Parasite è uno dei film, se non il film, più importante degli ultimi 20 anni, i Bts sono un fenomeno mondiale, Squid Game è stata una delle serie evento degli ultimi anni e la reincarnazione di Michael Jordan si chiama Faker (pseudonimo di Lee Sang-hyeok) ed è un campione degli E-sports. La cultura coreana ormai è ovunque e arricchisce il panorama di quasi tutte le arti, K-pop e K-drama non sono più parole di nicchia, ma simboli di prodotti culturali di massa che hanno un grande pubblico anche in Italia, Europa e negli Stati Uniti. «Si parla di grande onda, ma in realtà è la quarta ondata che arriva dalla Corea del Sud. Figlia a sua volta di una progressiva diffusione che va avanti ormai da trent’anni» spiega Paola Laforgia, consulente discografica che vive a Seul e autrice di «Fattore K» (Add editore). L’autrice sarà a Trento questa sera per presentare il libro, un’occasione unica per conoscere la Corea del Sud e la sua cultura attraverso l’esperienza di chi ci trascorre la sua quotidianità. L’appuntamento è alle 18.30 alla libreria Due Punti in San Martino a Trento.

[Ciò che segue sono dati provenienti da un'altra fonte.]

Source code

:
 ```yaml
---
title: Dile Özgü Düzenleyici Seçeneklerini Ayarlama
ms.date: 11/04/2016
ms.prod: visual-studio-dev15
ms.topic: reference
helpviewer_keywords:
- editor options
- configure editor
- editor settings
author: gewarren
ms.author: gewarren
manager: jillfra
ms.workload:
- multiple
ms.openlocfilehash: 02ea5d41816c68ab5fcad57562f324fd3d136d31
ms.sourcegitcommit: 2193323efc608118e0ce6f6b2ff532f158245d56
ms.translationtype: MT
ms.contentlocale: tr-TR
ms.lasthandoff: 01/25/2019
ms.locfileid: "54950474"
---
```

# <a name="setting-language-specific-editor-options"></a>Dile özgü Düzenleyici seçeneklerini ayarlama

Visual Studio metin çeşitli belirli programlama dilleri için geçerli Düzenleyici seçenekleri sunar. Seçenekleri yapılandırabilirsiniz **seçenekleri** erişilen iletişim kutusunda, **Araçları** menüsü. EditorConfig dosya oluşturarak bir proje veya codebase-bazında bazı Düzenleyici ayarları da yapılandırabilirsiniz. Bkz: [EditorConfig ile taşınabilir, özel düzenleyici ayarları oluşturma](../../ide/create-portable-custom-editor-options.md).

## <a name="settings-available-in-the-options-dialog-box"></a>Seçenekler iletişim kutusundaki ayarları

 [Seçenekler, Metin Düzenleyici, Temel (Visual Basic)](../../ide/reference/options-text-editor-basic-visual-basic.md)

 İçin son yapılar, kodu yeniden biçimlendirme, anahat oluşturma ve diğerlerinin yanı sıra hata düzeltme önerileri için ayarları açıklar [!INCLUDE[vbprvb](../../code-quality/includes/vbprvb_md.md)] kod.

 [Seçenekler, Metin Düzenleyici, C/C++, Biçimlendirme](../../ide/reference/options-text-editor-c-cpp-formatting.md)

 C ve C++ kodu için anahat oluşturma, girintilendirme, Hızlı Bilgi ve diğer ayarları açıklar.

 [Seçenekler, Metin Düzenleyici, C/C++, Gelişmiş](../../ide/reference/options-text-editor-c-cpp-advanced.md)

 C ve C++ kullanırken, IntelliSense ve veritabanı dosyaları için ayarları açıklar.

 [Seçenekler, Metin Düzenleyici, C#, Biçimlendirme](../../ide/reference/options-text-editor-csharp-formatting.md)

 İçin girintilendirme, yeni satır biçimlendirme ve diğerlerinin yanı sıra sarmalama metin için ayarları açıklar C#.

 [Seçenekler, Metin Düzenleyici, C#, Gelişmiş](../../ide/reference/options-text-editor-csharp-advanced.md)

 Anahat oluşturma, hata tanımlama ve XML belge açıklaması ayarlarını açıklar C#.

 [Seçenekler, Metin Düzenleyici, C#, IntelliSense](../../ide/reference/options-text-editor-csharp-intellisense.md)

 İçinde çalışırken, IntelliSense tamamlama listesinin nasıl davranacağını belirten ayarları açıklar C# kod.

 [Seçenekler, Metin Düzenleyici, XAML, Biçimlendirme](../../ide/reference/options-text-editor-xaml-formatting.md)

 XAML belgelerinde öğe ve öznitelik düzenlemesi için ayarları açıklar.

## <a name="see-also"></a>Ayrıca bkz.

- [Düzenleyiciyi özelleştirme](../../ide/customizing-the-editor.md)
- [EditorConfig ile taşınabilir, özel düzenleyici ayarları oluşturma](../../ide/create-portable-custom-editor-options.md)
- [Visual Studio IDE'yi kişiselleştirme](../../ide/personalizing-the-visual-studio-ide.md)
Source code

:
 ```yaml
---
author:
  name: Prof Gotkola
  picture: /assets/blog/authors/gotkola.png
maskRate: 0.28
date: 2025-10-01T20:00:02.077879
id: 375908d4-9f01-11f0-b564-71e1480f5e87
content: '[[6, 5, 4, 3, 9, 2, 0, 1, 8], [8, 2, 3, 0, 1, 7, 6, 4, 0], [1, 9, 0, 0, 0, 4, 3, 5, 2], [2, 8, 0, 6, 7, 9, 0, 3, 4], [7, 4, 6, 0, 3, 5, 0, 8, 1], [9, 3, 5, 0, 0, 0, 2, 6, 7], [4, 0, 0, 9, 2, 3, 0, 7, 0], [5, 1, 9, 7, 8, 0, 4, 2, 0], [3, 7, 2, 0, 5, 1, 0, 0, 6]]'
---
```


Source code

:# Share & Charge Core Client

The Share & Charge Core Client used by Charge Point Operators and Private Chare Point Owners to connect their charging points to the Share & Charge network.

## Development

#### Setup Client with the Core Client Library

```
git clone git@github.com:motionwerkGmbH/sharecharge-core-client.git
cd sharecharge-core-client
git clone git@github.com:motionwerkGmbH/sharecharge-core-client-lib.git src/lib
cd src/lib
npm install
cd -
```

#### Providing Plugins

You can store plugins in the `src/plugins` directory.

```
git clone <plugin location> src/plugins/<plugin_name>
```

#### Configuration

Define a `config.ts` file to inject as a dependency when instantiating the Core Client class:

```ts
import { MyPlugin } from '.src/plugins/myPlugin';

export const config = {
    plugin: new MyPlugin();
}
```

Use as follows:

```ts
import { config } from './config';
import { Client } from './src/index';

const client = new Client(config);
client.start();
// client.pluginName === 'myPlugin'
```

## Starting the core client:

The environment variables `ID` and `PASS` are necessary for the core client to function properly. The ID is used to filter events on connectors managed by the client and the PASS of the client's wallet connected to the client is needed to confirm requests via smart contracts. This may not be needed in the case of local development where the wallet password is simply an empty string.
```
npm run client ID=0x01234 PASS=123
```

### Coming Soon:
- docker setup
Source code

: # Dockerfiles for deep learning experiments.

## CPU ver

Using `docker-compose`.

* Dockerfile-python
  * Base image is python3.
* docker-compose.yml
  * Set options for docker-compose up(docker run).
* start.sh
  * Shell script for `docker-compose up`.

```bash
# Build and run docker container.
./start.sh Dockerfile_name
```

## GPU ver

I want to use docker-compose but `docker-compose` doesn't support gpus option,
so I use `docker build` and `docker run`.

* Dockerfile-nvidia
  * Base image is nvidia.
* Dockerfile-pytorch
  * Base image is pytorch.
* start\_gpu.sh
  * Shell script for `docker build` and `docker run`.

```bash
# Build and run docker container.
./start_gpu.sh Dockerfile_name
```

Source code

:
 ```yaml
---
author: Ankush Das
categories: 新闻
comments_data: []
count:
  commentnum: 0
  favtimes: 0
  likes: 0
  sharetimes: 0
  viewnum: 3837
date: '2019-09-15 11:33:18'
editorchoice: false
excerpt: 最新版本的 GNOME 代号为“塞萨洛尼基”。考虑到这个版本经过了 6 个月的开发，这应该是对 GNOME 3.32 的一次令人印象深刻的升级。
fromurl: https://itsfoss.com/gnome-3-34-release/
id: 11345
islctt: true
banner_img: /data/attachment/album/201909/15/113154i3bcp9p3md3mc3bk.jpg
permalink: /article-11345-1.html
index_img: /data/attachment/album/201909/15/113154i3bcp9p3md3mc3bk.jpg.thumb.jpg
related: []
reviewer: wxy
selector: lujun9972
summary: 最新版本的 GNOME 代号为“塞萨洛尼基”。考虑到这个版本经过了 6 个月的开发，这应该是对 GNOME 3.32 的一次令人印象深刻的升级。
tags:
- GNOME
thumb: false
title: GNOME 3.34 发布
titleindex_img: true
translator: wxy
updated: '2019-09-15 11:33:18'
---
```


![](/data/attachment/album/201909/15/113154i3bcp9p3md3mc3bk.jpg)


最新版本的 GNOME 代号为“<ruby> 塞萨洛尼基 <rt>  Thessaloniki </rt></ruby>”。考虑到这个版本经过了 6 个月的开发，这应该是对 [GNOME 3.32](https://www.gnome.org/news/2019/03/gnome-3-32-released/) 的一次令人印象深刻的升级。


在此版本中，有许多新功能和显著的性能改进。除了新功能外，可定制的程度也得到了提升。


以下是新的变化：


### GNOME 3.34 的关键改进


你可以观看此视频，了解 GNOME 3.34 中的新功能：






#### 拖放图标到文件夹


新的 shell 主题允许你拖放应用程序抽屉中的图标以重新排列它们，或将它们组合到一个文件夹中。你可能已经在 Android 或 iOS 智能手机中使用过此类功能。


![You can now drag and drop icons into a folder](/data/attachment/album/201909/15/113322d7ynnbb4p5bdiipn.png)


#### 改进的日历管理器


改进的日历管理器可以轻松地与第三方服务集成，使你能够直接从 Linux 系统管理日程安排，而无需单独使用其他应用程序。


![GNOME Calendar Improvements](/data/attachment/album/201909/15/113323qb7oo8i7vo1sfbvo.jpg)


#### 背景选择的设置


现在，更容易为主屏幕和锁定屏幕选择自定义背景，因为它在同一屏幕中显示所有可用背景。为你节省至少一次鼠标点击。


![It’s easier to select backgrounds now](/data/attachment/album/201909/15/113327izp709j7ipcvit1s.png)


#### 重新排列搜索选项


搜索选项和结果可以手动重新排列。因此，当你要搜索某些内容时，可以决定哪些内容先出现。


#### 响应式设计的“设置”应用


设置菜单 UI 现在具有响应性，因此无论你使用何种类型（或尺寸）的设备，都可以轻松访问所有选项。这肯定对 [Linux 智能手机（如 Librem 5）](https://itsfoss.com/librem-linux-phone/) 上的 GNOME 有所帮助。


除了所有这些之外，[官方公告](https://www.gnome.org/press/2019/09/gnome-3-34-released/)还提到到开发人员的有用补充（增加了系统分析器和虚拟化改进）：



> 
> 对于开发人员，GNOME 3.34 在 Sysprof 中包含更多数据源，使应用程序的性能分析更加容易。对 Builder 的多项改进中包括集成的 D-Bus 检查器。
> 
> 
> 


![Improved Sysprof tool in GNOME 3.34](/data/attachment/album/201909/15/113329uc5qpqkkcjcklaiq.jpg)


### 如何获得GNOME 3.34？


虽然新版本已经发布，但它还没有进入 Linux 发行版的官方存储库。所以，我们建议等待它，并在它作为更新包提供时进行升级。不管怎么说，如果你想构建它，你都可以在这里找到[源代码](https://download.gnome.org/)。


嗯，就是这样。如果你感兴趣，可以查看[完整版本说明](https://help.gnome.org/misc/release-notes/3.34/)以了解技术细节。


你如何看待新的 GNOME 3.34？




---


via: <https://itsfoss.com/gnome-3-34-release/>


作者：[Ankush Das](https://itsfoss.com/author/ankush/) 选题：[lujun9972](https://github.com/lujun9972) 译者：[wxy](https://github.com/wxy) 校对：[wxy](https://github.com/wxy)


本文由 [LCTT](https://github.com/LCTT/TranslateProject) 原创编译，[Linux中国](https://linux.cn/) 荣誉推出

Laforgia come nasce la sua passione per la Corea e il K-pop?
«In realtà è nata un po’ per caso. Sono appassionata dal 2007, avevo circa 13 anni. Navigando su internet, non mi ricordo nemmeno come, scoprii una cantante giapponese che mi interessava. Da lì ho iniziato a frequentare un forum online di fan italiani di questa cantante. Da lì ho scoperto i drama giapponesi e poi quelli coreani. Il passo da lì alla musica coreana poi è stato breve».
Ai tempi i suoi erano gusti di nicchia, oggi è cambiato tutto?
«Direi di sì, per quelli della mia generazione, millennials, non era facile condividere questi interessi, non avevo amici nella vita reale interessati a questi prodotti. Oggi invece è facilissimo e spuntano contenuti coreani ovunque. Stanno avendo molto successo con le nuove generazioni, ma non solo. C’è chi si avvicina al K-pop indipendentemente dall’età».
Il fenomeno più conosciuto sono i BTS, ma dietro di loro c’è tutto un mondo?
«Certo, loro sono un fenomeno di massa, ma non sono gli unici e altri prima di loro hanno aperto la strada. In un certo senso i BTS sono stati il gruppo giusto al momento giusto. Molti fan pensano che loro abbiano spianato lo strada ad altri artisti coreani, ed è vero, ma è anche vero che il loro successo mondiale è frutto anche delle band precedenti che avevano preparato il terreno».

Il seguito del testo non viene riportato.